Monumento storico da salvare

Era il giorno di Natale dell’anno 1577.

Mario Sforza, conte di Santa Fiora, nella splendida villa ai piedi di boscose e selvagge colline, circondato da una schiera di sudditi e cortigiani, firmava con il suo sigillo la lettera che andrà a far parte del cap. LVI, libro terzo, dello “Statuto della terra di Scansano“.
L’illustre signore della contea di Santa Fiora, sotto la quale era Scansano, era solito recarsi nella sfarzosa villa di Pomonte per brevi periodi dedicati alla caccia che le macchie del luogo generosamente offrivano per la delizia di una così nobile compagnia.
In un disegno pervenuto fino a noi, nel 1582 la villa aveva proporzioni superbe e forme eleganti esaltate dal verde cupo dei cerri e delle querce che la nascondevano agli occhi di qualunque rivale avido di possessi.
Erano quelli, per tutto il Comune, anni di benessere e grandioso sviluppo. Lo stesso Scansano veniva visitato dai Conti e da altri nobili che vi trovavano aria salubre e generosa ospitalità.

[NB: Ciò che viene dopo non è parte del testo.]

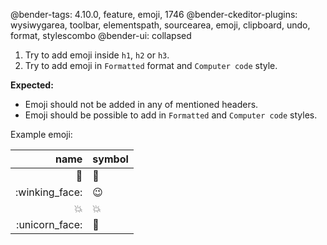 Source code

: @bender-tags: 4.10.0, feature, emoji, 1746
@bender-ckeditor-plugins: wysiwygarea, toolbar, elementspath, sourcearea, emoji, clipboard, undo, format, stylescombo
@bender-ui: collapsed

1. Try to add emoji inside `h1`, `h2` or `h3`.
1. Try to add emoji in `Formatted` format and `Computer code` style.

**Expected:**
  * Emoji should not be added in any of mentioned headers.
  * Emoji should be possible to add in `Formatted` and `Computer code` styles.


Example emoji:

| name | symbol |
| ---: | --- |
| :bug: | 🐛 |
| :winking_face: | 😉 |
| :collision: | 💥 |
| :unicorn_face: | 🦄 |

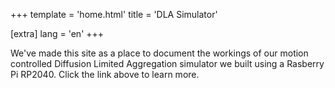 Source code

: +++
template = 'home.html'
title = 'DLA Simulator'

[extra]
lang = 'en'
+++

We've made this site as a place to document the workings
of our motion controlled Diffusion Limited
Aggregation simulator we built using a Rasberry Pi RP2040. Click
the link above to learn more.
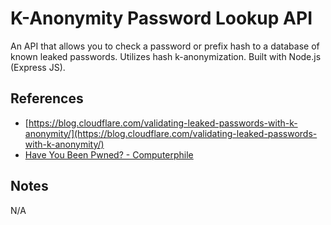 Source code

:# K-Anonymity Password Lookup API

An API that allows you to check a password or prefix hash to a database of known leaked passwords. Utilizes hash k-anonymization. Built with Node.js (Express JS).

## References

* [https://blog.cloudflare.com/validating-leaked-passwords-with-k-anonymity/](https://blog.cloudflare.com/validating-leaked-passwords-with-k-anonymity/)
* [Have You Been Pwned? - Computerphile](https://www.youtube.com/watch?v=hhUb5iknVJs)

## Notes
N/A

Le campagne circostanti apparivano curate e costantemente coltivate ad ulivi e viti tanto che numerosi furono i villaggi che sorsero alla periferia del paese.
Il territorio di Pomonte rimase invece al suo stato naturale: terra coperta da fitte macchie dove il cinghiale regnava sovrano e la numerosa selvaggina trovava spazi infiniti di libertà, turbata solamente per il divertimento del suo signore.
Alcuni servitori e guardiani assicuravano al territorio quelle cure necessarie al fine di poter conservare integre queste caratteristiche. La zona di caccia arrivava a toccare l’abitato di Murci ed era attraversata da una dogana che dall’Amiata conduceva al mare.
La villa sforzesca era quindi un punto obbligato sia per chi dalla montagna scendeva verso la pianura, sia per chi dall’abitato di Manciano voleva raggiungere Scansano.
Quando nel 1600 la contea passò nelle mani dei Medici anche le sorti di Pomonte subirono un cambiamento.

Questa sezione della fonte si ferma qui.